# Adams and Hobbs Reservoirs in Layton



## smoothie (Nov 21, 2011)

Has anyone tried fishing at either of these two new public fisheries in Layton?

http://www.standard.net/stories/2011/11 ... te-protest

I'm excited to try them out soon!


----------



## Al Hansen (Sep 7, 2007)

Hobbs has been a closed reservoir for years. This is the first time I've heard of access being allowed. Hobbs took the life of one of our neighbor children just a few years ago. I can see the dam from my back yard. I hope the thieves will stay out of my back yard. Beware , there is a cougar (of the 4 legged kind) in the canyon.


----------



## Ton_Def (Dec 23, 2008)

The ice at both is rotten. It will probably be spring until you can really access them. Speaking of access... there is absolutely none at Adams. It is surrounded by private property except for the end of Gentile street near the park. It's a looong walk if you're hauling gear. Hopefully they get the road in by spring...


----------



## Clarq (Jul 21, 2011)

I found a little more info about Adams:

http://wildlife.utah.gov/walkinaccess/properties/nr_andyadamsreservoir.php

And Hobbs:

http://wildlife.utah.gov/walkinaccess/properties/nr_hobbsreservoir.php

I'm sure glad to hear that I'll have to fight water skiers at a community pond now. :| I suppose it's better than no access at all, though.


----------



## Al Hansen (Sep 7, 2007)

There has never been a water skier on Hobbs since I've lived here. That's about 16-17 years. :roll:


----------



## EireFury (Jan 14, 2012)

Adams opened at the first of the year for fishing, but, it's mostly frozen over. The hubby and I check it out every weekend and are looking forward to drowning some worms there. I'm wondering how this place is gonna be for parking. Not much of it close by. Yet, there is a park nearby where one could park. I dig these local ponds. Nearby Holmes pond is our local fave. Mostly fishing Jensen, right now, tho.


----------



## Grandpa D (Sep 7, 2007)

Thanks for the information, EireFury.
As I understand it, there will be a better access to the ponds this summer.
I like what the DWR is doing with Community Ponds.
These ponds are getting a lot of anglers interest these days.
I'm sure that gas prices have something to do with it.

By the way,
Welcome to the Forum,
Grandpa D.


----------



## smoothie (Nov 21, 2011)

Clarq said:


> And Hobbs:
> 
> http://wildlife.utah.gov/walkinaccess/properties/nr_hobbsreservoir.php
> 
> I'm sure glad to hear that I'll have to fight water skiers at a community pond now. :| I suppose it's better than no access at all, though.

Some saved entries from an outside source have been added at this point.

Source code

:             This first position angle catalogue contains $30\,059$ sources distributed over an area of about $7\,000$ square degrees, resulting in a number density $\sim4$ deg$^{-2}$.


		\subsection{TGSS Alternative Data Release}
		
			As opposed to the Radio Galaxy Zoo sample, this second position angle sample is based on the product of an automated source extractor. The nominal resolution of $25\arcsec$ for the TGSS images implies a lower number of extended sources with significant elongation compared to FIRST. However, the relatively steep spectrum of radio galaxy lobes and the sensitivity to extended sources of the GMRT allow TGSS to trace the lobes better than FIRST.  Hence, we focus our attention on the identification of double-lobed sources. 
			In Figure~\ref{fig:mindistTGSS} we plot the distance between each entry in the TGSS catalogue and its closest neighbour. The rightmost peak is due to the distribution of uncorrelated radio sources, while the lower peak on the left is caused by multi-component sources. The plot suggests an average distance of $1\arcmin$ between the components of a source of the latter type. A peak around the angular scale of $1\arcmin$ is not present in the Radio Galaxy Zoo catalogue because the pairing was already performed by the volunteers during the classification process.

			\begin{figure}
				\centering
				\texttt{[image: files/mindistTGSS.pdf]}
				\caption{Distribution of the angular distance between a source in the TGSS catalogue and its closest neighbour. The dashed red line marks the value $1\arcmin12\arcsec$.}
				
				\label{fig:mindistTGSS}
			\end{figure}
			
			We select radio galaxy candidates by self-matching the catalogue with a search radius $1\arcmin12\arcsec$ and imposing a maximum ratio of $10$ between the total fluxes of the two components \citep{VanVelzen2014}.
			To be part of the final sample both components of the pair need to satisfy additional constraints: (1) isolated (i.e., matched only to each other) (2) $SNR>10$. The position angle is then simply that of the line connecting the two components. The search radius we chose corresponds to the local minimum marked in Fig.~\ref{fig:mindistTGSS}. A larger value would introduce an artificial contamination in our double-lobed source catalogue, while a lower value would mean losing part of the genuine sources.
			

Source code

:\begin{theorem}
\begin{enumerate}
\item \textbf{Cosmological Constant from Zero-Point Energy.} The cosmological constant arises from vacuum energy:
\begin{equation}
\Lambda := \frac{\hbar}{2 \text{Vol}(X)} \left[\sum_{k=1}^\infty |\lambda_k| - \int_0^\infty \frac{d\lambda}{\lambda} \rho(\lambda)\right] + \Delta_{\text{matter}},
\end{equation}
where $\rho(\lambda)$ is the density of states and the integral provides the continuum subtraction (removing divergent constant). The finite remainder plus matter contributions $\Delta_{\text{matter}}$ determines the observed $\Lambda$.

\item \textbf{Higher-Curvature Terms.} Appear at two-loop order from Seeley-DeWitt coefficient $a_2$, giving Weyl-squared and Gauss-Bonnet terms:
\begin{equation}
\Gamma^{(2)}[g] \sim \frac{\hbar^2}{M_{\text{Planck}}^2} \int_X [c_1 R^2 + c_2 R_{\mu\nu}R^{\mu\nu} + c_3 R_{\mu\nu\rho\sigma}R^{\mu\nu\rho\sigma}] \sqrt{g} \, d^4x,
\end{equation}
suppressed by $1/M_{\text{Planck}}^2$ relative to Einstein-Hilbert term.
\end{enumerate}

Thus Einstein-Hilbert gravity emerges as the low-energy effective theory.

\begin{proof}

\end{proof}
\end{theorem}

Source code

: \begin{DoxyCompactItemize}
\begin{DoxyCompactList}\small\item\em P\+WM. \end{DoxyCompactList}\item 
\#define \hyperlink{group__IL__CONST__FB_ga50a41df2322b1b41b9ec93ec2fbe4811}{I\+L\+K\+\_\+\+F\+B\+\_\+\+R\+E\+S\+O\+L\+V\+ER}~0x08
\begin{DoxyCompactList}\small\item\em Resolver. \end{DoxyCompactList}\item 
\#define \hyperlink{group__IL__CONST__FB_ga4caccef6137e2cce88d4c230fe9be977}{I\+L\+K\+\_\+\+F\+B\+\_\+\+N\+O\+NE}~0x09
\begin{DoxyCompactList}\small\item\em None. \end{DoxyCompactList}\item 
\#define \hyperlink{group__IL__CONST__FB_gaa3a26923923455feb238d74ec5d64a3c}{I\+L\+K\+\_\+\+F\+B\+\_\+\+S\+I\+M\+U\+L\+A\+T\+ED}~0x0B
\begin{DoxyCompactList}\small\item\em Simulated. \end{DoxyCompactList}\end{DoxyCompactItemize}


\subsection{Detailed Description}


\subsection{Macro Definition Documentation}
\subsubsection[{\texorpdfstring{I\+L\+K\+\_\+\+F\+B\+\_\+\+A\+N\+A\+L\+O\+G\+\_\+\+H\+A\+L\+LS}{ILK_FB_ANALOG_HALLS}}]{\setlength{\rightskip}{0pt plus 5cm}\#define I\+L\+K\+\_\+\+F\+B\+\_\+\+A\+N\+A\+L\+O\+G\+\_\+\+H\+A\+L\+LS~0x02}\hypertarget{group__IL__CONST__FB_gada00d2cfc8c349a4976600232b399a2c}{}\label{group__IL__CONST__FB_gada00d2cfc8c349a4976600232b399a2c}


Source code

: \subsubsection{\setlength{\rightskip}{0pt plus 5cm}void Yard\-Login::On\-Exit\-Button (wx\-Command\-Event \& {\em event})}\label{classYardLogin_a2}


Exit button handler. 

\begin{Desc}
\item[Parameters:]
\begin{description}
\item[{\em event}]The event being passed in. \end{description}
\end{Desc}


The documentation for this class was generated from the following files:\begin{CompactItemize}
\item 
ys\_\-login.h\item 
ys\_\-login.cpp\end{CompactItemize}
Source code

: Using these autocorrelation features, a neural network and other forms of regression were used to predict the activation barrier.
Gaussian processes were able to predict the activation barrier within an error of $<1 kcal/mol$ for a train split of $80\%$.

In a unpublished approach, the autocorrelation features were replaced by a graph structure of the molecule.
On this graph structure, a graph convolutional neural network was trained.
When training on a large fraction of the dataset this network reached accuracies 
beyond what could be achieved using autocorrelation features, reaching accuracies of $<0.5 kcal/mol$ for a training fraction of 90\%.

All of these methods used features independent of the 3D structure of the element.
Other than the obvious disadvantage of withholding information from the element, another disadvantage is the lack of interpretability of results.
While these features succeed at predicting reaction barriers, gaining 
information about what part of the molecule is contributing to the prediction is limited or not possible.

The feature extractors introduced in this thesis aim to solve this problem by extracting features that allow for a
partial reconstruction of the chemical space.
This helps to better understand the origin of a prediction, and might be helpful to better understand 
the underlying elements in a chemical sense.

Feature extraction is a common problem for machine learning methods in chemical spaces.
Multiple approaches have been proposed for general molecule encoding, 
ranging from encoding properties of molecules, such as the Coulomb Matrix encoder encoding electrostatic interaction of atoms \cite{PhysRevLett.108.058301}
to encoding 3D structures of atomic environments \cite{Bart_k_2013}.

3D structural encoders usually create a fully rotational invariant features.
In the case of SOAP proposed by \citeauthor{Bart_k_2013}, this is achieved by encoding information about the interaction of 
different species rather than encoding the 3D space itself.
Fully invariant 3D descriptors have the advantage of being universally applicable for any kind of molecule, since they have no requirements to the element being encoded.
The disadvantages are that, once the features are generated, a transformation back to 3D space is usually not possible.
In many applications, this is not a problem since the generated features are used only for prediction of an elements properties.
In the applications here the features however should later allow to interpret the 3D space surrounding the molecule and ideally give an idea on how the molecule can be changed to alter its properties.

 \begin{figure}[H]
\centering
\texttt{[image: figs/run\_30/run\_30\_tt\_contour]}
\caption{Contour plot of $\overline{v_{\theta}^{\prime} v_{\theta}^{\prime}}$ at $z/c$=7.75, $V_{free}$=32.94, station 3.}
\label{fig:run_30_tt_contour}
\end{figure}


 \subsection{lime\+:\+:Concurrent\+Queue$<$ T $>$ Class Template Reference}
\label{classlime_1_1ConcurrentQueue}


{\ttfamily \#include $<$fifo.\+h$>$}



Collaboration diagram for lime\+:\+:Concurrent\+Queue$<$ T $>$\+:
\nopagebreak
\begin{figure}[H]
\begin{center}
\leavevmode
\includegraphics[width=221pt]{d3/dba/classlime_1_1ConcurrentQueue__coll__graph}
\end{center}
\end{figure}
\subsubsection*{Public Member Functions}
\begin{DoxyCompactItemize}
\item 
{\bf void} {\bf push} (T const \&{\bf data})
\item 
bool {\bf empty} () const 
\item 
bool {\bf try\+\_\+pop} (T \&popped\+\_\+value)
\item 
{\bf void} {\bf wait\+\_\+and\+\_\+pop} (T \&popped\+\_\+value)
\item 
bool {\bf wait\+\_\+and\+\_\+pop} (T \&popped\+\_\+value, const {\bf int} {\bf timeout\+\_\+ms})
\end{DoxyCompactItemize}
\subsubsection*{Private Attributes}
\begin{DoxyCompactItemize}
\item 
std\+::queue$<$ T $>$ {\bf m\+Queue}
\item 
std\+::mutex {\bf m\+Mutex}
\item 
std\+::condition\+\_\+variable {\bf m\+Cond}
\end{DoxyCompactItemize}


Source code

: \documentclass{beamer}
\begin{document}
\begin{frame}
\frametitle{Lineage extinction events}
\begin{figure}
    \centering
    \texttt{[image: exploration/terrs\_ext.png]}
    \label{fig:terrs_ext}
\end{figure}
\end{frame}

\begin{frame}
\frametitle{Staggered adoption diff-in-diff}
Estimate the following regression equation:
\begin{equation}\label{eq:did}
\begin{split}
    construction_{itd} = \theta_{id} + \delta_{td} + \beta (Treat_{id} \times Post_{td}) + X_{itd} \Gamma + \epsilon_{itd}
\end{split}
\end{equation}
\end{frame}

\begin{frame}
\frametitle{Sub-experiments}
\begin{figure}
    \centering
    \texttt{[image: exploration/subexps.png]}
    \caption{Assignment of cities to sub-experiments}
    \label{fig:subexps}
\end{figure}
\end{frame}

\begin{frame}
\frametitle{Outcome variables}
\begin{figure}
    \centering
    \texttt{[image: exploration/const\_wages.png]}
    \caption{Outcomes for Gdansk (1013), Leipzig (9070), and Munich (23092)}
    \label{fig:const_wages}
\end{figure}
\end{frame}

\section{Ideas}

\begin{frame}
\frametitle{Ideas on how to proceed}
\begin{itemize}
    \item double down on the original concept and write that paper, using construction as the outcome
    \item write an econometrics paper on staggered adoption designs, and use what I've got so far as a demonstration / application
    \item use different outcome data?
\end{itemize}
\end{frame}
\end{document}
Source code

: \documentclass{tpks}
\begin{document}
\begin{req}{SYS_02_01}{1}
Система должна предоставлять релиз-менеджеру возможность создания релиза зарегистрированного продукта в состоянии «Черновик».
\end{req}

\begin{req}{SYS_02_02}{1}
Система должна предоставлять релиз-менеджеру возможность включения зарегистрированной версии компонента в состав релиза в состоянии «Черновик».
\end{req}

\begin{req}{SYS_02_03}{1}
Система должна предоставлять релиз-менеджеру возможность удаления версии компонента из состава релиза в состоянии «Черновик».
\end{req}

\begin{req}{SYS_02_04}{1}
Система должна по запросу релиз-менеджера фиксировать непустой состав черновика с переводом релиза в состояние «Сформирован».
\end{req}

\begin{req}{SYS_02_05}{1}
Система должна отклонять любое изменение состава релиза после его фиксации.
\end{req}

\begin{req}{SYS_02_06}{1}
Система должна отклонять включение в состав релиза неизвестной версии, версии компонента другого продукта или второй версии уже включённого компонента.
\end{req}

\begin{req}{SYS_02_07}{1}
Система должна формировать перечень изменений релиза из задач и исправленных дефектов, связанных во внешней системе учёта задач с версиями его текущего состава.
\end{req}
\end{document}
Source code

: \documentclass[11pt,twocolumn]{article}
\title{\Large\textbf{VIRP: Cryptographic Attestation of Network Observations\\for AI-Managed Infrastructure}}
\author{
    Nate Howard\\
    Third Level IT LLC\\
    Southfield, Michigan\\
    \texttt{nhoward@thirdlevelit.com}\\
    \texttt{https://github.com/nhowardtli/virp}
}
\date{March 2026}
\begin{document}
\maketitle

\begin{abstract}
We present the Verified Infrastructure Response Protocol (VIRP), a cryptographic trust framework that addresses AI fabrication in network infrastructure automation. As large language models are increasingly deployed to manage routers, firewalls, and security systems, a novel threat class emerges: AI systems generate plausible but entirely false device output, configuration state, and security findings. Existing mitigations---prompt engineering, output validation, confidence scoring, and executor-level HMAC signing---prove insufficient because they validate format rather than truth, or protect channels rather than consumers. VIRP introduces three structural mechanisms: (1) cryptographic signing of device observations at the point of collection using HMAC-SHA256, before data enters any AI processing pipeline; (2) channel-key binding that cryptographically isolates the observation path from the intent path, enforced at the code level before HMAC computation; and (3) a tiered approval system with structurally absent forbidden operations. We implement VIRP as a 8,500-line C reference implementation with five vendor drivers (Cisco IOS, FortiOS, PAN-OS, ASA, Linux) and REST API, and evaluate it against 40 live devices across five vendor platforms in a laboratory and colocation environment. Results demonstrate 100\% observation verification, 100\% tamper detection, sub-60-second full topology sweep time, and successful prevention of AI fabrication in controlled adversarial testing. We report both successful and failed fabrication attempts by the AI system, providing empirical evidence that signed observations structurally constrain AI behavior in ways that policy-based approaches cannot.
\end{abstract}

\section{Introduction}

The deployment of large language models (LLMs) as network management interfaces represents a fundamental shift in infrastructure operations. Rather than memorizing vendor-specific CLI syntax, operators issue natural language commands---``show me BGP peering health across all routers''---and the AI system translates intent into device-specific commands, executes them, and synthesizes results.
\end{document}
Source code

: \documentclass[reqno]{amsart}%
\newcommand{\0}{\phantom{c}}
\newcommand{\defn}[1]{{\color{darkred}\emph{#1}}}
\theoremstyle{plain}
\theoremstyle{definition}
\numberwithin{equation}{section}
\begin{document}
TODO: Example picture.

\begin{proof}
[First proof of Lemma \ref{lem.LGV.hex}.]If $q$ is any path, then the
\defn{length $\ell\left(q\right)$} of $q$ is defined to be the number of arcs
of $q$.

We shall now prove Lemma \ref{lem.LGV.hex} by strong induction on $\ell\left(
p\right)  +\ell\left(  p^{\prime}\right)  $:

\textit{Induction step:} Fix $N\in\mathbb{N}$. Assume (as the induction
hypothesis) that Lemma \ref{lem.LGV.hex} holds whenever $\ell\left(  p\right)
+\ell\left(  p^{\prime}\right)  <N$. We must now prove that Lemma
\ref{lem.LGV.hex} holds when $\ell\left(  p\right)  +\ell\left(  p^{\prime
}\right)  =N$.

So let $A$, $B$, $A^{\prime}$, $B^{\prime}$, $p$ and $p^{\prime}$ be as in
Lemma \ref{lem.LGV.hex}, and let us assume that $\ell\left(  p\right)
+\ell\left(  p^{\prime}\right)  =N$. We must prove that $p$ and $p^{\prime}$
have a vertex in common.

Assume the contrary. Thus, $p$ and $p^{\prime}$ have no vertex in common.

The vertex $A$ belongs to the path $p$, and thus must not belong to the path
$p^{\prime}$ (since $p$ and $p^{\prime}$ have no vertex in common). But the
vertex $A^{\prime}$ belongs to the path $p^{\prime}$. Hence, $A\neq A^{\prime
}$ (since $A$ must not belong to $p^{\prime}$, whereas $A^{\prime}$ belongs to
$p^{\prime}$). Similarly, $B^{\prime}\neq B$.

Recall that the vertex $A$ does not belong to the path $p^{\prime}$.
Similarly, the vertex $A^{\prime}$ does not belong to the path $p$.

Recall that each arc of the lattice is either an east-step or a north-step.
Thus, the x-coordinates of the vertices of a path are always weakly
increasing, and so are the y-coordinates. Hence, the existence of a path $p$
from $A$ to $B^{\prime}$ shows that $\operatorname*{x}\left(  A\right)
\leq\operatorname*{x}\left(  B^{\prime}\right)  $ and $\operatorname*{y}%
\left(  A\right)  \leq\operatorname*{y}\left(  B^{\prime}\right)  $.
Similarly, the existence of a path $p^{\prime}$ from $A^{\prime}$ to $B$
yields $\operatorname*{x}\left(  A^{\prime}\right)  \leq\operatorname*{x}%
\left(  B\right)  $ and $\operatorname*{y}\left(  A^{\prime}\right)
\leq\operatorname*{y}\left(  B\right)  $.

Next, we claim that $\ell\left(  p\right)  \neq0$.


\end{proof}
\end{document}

I know the family that has the Lease to water ski...they hardly ever use it (practically never). In the past 15 years they've gone skiing 3-4 times.

I was under the impression that it would be artificial fly and lure only on Hobbs Pond. Maybe they changed their mind... Has anyone heard anything about that? I had heard that they were going to try and make this into a trophy fishery...


----------



## WesternPDX (May 23, 2011)

All the info about Hobbs is in the 2012 proclamation. The proclamation says it's artificial lure and fly only plus there are size regulations. Also they posted signs there saying the same thing. I'm not eager to fish it right now, I'd rather wait until the fish get bigger (if they do), but if it works out it should be fun to fish.


----------



## EireFury (Jan 14, 2012)

Went by Adams a couple of weeks ago and they had the gate closed  Guess that means we have to stay out until the official openning this spring.


----------



## Caddis36 (Oct 26, 2007)

Adams is open to Fishing, the gate is closed so poeple dont drive in there or park, in front of it. But it is open to fishing


----------